[Saved entries]
__________
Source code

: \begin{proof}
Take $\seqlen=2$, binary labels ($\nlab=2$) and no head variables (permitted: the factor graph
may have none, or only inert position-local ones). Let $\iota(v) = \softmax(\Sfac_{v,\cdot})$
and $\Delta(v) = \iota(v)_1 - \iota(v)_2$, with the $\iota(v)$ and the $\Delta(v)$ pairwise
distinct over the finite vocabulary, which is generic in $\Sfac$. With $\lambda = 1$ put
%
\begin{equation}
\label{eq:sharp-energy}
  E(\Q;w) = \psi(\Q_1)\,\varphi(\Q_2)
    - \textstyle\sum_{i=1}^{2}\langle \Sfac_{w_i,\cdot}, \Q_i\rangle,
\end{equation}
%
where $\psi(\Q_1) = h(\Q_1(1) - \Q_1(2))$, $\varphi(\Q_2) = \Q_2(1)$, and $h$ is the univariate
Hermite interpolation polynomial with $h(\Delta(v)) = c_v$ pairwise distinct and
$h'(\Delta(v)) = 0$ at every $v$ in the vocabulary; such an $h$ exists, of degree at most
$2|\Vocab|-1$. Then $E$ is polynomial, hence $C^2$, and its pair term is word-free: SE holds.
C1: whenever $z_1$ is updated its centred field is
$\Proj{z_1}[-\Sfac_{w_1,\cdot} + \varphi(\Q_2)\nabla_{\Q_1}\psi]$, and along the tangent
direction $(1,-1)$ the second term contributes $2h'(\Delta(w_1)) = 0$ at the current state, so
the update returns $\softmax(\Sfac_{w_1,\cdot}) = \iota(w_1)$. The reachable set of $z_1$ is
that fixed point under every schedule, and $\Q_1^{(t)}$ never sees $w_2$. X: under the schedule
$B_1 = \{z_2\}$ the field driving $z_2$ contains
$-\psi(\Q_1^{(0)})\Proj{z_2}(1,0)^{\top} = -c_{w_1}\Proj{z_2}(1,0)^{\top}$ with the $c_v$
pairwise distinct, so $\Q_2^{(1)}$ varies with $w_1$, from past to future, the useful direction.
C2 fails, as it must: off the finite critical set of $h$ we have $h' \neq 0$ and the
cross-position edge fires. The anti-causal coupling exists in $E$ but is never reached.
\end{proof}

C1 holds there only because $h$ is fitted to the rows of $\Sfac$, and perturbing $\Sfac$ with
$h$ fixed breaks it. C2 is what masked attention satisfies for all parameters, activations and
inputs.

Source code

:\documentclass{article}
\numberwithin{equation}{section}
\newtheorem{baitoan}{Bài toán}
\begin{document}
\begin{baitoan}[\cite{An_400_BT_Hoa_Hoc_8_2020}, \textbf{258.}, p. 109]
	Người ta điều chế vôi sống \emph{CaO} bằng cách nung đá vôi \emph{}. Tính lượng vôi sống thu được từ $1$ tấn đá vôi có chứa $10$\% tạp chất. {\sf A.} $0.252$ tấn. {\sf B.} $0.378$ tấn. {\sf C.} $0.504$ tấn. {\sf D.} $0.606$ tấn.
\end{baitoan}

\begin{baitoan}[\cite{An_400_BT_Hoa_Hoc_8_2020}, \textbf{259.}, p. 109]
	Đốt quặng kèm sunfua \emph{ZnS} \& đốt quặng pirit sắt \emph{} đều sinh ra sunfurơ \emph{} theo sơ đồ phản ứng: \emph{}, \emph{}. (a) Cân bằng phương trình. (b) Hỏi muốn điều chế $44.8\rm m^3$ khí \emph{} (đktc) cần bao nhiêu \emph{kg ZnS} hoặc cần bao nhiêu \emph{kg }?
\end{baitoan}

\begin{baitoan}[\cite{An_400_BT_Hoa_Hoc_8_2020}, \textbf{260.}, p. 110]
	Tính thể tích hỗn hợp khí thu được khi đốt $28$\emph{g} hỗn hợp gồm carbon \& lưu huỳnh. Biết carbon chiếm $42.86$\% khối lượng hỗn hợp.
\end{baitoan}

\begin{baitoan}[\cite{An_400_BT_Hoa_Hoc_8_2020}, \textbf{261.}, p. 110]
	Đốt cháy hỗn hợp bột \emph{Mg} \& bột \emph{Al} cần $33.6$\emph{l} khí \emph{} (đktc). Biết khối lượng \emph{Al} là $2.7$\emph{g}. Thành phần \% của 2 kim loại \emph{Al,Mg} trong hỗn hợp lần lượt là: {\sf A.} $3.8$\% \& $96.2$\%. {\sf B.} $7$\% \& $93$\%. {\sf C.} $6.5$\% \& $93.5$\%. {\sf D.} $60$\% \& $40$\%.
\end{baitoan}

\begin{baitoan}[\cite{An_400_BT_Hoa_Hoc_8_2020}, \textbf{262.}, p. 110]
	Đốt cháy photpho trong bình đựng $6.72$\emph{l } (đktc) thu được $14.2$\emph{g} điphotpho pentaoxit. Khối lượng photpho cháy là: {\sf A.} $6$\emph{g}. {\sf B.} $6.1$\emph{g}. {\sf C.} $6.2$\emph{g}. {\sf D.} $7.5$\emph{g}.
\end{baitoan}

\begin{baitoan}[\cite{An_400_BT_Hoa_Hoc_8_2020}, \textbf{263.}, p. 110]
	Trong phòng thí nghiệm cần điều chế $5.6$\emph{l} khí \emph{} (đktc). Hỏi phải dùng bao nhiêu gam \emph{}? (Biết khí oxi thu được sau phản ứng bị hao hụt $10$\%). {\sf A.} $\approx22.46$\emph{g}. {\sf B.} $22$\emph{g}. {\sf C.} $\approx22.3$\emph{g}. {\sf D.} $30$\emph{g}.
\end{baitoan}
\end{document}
__________
- TASK DESCRIPTION: In the entries above, one line contains "E(\Q;w) = \psi(\Q_1)\,\varphi(\Q_2)" and another contains "C2 fails, as". Reproduce exactly those two lines and the lines between them, nothing else.

- EXERCISE SOLUTION:
  E(\Q;w) = \psi(\Q_1)\,\varphi(\Q_2)
    - \textstyle\sum_{i=1}^{2}\langle \Sfac_{w_i,\cdot}, \Q_i\rangle,
\end{equation}
%
where $\psi(\Q_1) = h(\Q_1(1) - \Q_1(2))$, $\varphi(\Q_2) = \Q_2(1)$, and $h$ is the univariate
Hermite interpolation polynomial with $h(\Delta(v)) = c_v$ pairwise distinct and
$h'(\Delta(v)) = 0$ at every $v$ in the vocabulary; such an $h$ exists, of degree at most
$2|\Vocab|-1$. Then $E$ is polynomial, hence $C^2$, and its pair term is word-free: SE holds.
C1: whenever $z_1$ is updated its centred field is
$\Proj{z_1}[-\Sfac_{w_1,\cdot} + \varphi(\Q_2)\nabla_{\Q_1}\psi]$, and along the tangent
direction $(1,-1)$ the second term contributes $2h'(\Delta(w_1)) = 0$ at the current state, so
the update returns $\softmax(\Sfac_{w_1,\cdot}) = \iota(w_1)$. The reachable set of $z_1$ is
that fixed point under every schedule, and $\Q_1^{(t)}$ never sees $w_2$. X: under the schedule
$B_1 = \{z_2\}$ the field driving $z_2$ contains
$-\psi(\Q_1^{(0)})\Proj{z_2}(1,0)^{\top} = -c_{w_1}\Proj{z_2}(1,0)^{\top}$ with the $c_v$
pairwise distinct, so $\Q_2^{(1)}$ varies with $w_1$, from past to future, the useful direction.
C2 fails, as it must: off the finite critical set of $h$ we have $h' \neq 0$ and the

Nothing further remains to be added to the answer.